§ **Work to be completed**: Within the data below, copy each line where the string "author" is found.

== The data ==

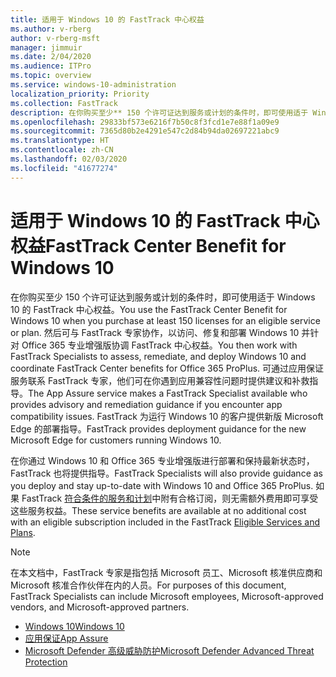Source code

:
 ```yaml
---
title: 适用于 Windows 10 的 FastTrack 中心权益
ms.author: v-rberg
author: v-rberg-msft
manager: jimmuir
ms.date: 2/04/2020
ms.audience: ITPro
ms.topic: overview
ms.service: windows-10-administration
localization_priority: Priority
ms.collection: FastTrack
description: 在你购买至少** 150 个许可证达到服务或计划的条件时，即可使用适于 Windows 10 的 FastTrack 中心权益。
ms.openlocfilehash: 29833bf573e6216f7b50c8f3fcd1e7e88f1a09e9
ms.sourcegitcommit: 7365d80b2e4291e547c2d84b94da02697221abc9
ms.translationtype: HT
ms.contentlocale: zh-CN
ms.lasthandoff: 02/03/2020
ms.locfileid: "41677274"
---
```

# <a name="fasttrack-center-benefit-for-windows-10"></a><span data-ttu-id="ead36-103">适用于 Windows 10 的 FastTrack 中心权益</span><span class="sxs-lookup"><span data-stu-id="ead36-103">FastTrack Center Benefit for Windows 10</span></span>

<span data-ttu-id="ead36-104">在你购买至少 150 个许可证达到服务或计划的条件时，即可使用适于 Windows 10 的 FastTrack 中心权益。</span><span class="sxs-lookup"><span data-stu-id="ead36-104">You use the FastTrack Center Benefit for Windows 10 when you purchase at least 150 licenses for an eligible service or plan.</span></span> <span data-ttu-id="ead36-105">然后可与 FastTrack 专家协作，以访问、修复和部署 Windows 10 并针对 Office 365 专业增强版协调 FastTrack 中心权益。</span><span class="sxs-lookup"><span data-stu-id="ead36-105">You then work with FastTrack Specialists to assess, remediate, and deploy Windows 10 and coordinate FastTrack Center benefits for Office 365 ProPlus.</span></span> <span data-ttu-id="ead36-106">可通过应用保证服务联系 FastTrack 专家，他们可在你遇到应用兼容性问题时提供建议和补救指导。</span><span class="sxs-lookup"><span data-stu-id="ead36-106">The App Assure service makes a FastTrack Specialist available who provides advisory and remediation guidance if you encounter app compatibility issues.</span></span> <span data-ttu-id="ead36-107">FastTrack 为运行 Windows 10 的客户提供新版 Microsoft Edge 的部署指导。</span><span class="sxs-lookup"><span data-stu-id="ead36-107">FastTrack provides deployment guidance for the new Microsoft Edge for customers running Windows 10.</span></span>

<span data-ttu-id="ead36-108">在你通过 Windows 10 和 Office 365 专业增强版进行部署和保持最新状态时，FastTrack 也将提供指导。</span><span class="sxs-lookup"><span data-stu-id="ead36-108">FastTrack Specialists will also provide guidance as you deploy and stay up-to-date with Windows 10 and Office 365 ProPlus.</span></span> <span data-ttu-id="ead36-109">如果 FastTrack [符合条件的服务和计划](M365-eligible-services-and-plans.md)中附有合格订阅，则无需额外费用即可享受这些服务权益。</span><span class="sxs-lookup"><span data-stu-id="ead36-109">These service benefits are available at no additional cost with an eligible subscription included in the FastTrack [Eligible Services and Plans](M365-eligible-services-and-plans.md).</span></span>
  
> [!NOTE]
> <span data-ttu-id="ead36-110">在本文档中，FastTrack 专家是指包括 Microsoft 员工、Microsoft 核准供应商和 Microsoft 核准合作伙伴在内的人员。</span><span class="sxs-lookup"><span data-stu-id="ead36-110">For purposes of this document, FastTrack Specialists can include Microsoft employees, Microsoft-approved vendors, and Microsoft-approved partners.</span></span> 
    
- [<span data-ttu-id="ead36-111">Windows 10</span><span class="sxs-lookup"><span data-stu-id="ead36-111">Windows 10</span></span>](Win-10-windows-10.md)
- [<span data-ttu-id="ead36-112">应用保证</span><span class="sxs-lookup"><span data-stu-id="ead36-112">App Assure</span></span>](Win-10-app-assure.md)
- [<span data-ttu-id="ead36-113">Microsoft Defender 高级威胁防护</span><span class="sxs-lookup"><span data-stu-id="ead36-113">Microsoft Defender Advanced Threat Protection</span></span>](Win-10-microsoft-defender-atp.md)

===

§ **Response**:
ms.author: v-rberg
author: v-rberg-msft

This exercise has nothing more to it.